About This Calculator
This Ethereum mining profit calculator is built for legacy proof of work planning. It can also help with forked coins, archived studies, and hypothetical mining cases. Ethereum Mainnet now uses validators instead of miners. So the tool makes that status clear before any estimate is shown.
Why Profit Changes
Mining profit depends on many moving parts. Hash rate raises expected rewards. Power draw raises costs. Pool fees reduce mined coins. Uptime changes every result because idle hardware earns nothing. Market price can also move fast. A small price change can turn profit into loss.
Advanced Inputs
The form includes rig count, hash rate unit, power use, electricity price, network difficulty, block time, block reward, extra reward, pool fee, uptime, hardware cost, maintenance cost, and other daily expenses. These fields let you model a single card, a farm, or a rented hash rate setup.
Reading The Result
The result area shows expected ether per day, revenue, power cost, daily profit, period profit, break even time, return on hardware, and profit per kilowatt hour.
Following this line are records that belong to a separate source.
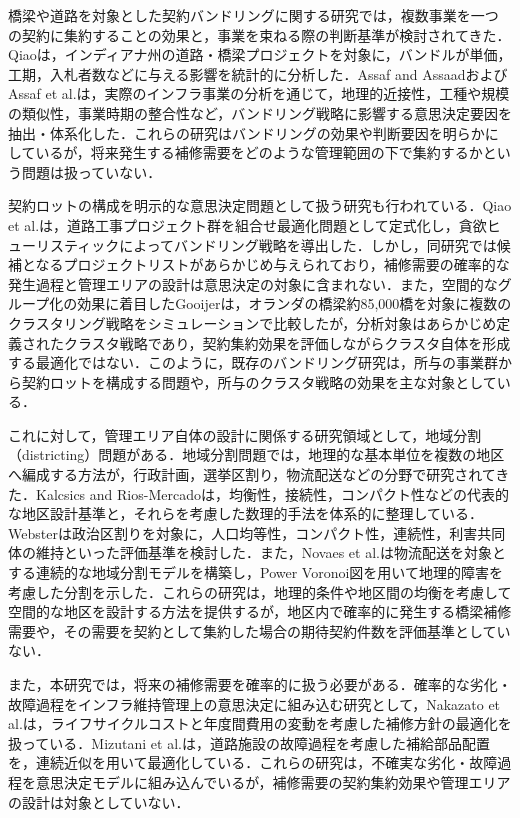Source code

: \documentclass[Journal,letterpaper,InsideFigs,NoLineNumbers]{ascelike-new}
\begin{document}
橋梁や道路を対象とした契約バンドリングに関する研究では，複数事業を一つの契約に集約することの効果と，事業を束ねる際の判断基準が検討されてきた．Qiao\cite{qiao2019}は，インディアナ州の道路・橋梁プロジェクトを対象に，バンドルが単価，工期，入札者数などに与える影響を統計的に分析した．Assaf and Assaad\cite{assaf2023}およびAssaf et al.\cite{assaf2024}は，実際のインフラ事業の分析を通じて，地理的近接性，工種や規模の類似性，事業時期の整合性など，バンドリング戦略に影響する意思決定要因を抽出・体系化した．これらの研究はバンドリングの効果や判断要因を明らかにしているが，将来発生する補修需要をどのような管理範囲の下で集約するかという問題は扱っていない．

契約ロットの構成を明示的な意思決定問題として扱う研究も行われている．Qiao et al.\cite{qiao2026}は，道路工事プロジェクト群を組合せ最適化問題として定式化し，貪欲ヒューリスティックによってバンドリング戦略を導出した．しかし，同研究では候補となるプロジェクトリストがあらかじめ与えられており，補修需要の確率的な発生過程と管理エリアの設計は意思決定の対象に含まれない．また，空間的なグループ化の効果に着目したGooijer\cite{gooijer2024}は，オランダの橋梁約85,000橋を対象に複数のクラスタリング戦略をシミュレーションで比較したが，分析対象はあらかじめ定義されたクラスタ戦略であり，契約集約効果を評価しながらクラスタ自体を形成する最適化ではない．このように，既存のバンドリング研究は，所与の事業群から契約ロットを構成する問題や，所与のクラスタ戦略の効果を主な対象としている．

これに対して，管理エリア自体の設計に関係する研究領域として，地域分割（districting）問題がある．地域分割問題では，地理的な基本単位を複数の地区へ編成する方法が，行政計画，選挙区割り，物流配送などの分野で研究されてきた．Kalcsics and Rios-Mercado\cite{kalcsics2019}は，均衡性，接続性，コンパクト性などの代表的な地区設計基準と，それらを考慮した数理的手法を体系的に整理している．Webster\cite{webster2013}は政治区割りを対象に，人口均等性，コンパクト性，連続性，利害共同体の維持といった評価基準を検討した．また，Novaes et al.\cite{novaes2010}は物流配送を対象とする連続的な地域分割モデルを構築し，Power Voronoi図を用いて地理的障害を考慮した分割を示した．これらの研究は，地理的条件や地区間の均衡を考慮して空間的な地区を設計する方法を提供するが，地区内で確率的に発生する橋梁補修需要や，その需要を契約として集約した場合の期待契約件数を評価基準としていない．

また，本研究では，将来の補修需要を確率的に扱う必要がある．確率的な劣化・故障過程をインフラ維持管理上の意思決定に組み込む研究として，Nakazato et al.\cite{nakazato2023}は，ライフサイクルコストと年度間費用の変動を考慮した補修方針の最適化を扱っている．Mizutani et al.\cite{mizutani2025}は，道路施設の故障過程を考慮した補給部品配置を，連続近似を用いて最適化している．これらの研究は，不確実な劣化・故障過程を意思決定モデルに組み込んでいるが，補修需要の契約集約効果や管理エリアの設計は対象としていない．
\end{document}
It also estimates the network hash rate from difficulty and block time. Use these outputs together. One number alone can be misleading.
Risk Notes
This calculator is an estimator, not a promise. Real mining results vary because pools, stale shares, difficulty changes, downtime, heat, repairs, and exchange prices are uncertain. Taxes and withdrawal fees may also matter. Add a safety margin before buying hardware or signing electricity contracts.
Practical Use
Start with current hardware data. Enter measured wall power when possible. Use your real electricity tariff, not a national average. Then test low, normal, and high price cases. Export the result as CSV for sheets. Use the PDF option for reports, client notes, or records.
Best Checking Method
Run several cases before trusting the final number. First, use ideal uptime and a normal coin price. Next, lower uptime and raise power cost. Last, add maintenance and hardware recovery targets. This stress test shows how fragile the plan may be. It also shows which input has the largest effect. For many miners, electricity price and uptime matter more than small changes in pool fees. Save each scenario and compare it with later market data often carefully.